#### [What this task involves]
For the listing below, print exactly the lines from the line with "Input (revoke all keys for mac/macs)" to the line with "#### EXAMPLE RESPONSE", both included, and nothing beyond them.

#### [Given information]
⟨
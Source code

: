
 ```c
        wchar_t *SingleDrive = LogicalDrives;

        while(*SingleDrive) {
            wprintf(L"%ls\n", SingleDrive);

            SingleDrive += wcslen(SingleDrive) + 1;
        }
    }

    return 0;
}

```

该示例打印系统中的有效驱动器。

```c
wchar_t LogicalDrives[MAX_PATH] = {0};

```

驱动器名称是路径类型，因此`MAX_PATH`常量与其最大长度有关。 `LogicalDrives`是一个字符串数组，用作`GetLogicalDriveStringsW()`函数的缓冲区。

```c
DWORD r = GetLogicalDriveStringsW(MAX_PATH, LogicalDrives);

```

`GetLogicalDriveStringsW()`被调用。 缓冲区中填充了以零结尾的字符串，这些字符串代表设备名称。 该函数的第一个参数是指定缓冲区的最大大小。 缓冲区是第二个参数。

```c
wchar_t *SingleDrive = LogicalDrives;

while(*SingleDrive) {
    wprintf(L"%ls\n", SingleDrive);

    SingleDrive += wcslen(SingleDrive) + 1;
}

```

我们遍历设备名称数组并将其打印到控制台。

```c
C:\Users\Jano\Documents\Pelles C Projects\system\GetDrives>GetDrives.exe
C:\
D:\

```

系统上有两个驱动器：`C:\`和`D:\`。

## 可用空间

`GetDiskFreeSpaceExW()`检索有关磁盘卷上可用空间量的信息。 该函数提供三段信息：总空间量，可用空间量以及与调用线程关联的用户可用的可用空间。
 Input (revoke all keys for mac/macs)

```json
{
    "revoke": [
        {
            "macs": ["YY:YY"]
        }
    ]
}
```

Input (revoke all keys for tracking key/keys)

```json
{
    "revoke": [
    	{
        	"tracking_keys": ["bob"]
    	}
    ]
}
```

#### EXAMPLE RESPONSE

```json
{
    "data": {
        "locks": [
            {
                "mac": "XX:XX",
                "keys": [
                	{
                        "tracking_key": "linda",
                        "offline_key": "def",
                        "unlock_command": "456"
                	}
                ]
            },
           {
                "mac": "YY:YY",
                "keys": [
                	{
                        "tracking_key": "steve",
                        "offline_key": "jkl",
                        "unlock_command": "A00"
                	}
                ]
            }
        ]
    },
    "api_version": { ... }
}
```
⟩
#### [Response below]
 Input (revoke all keys for mac/macs)

```json
{
    "revoke": [
        {
            "macs": ["YY:YY"]
        }
    ]
}
```

Input (revoke all keys for tracking key/keys)

```json
{
    "revoke": [
    	{
        	"tracking_keys": ["bob"]
    	}
    ]
}
```

#### EXAMPLE RESPONSE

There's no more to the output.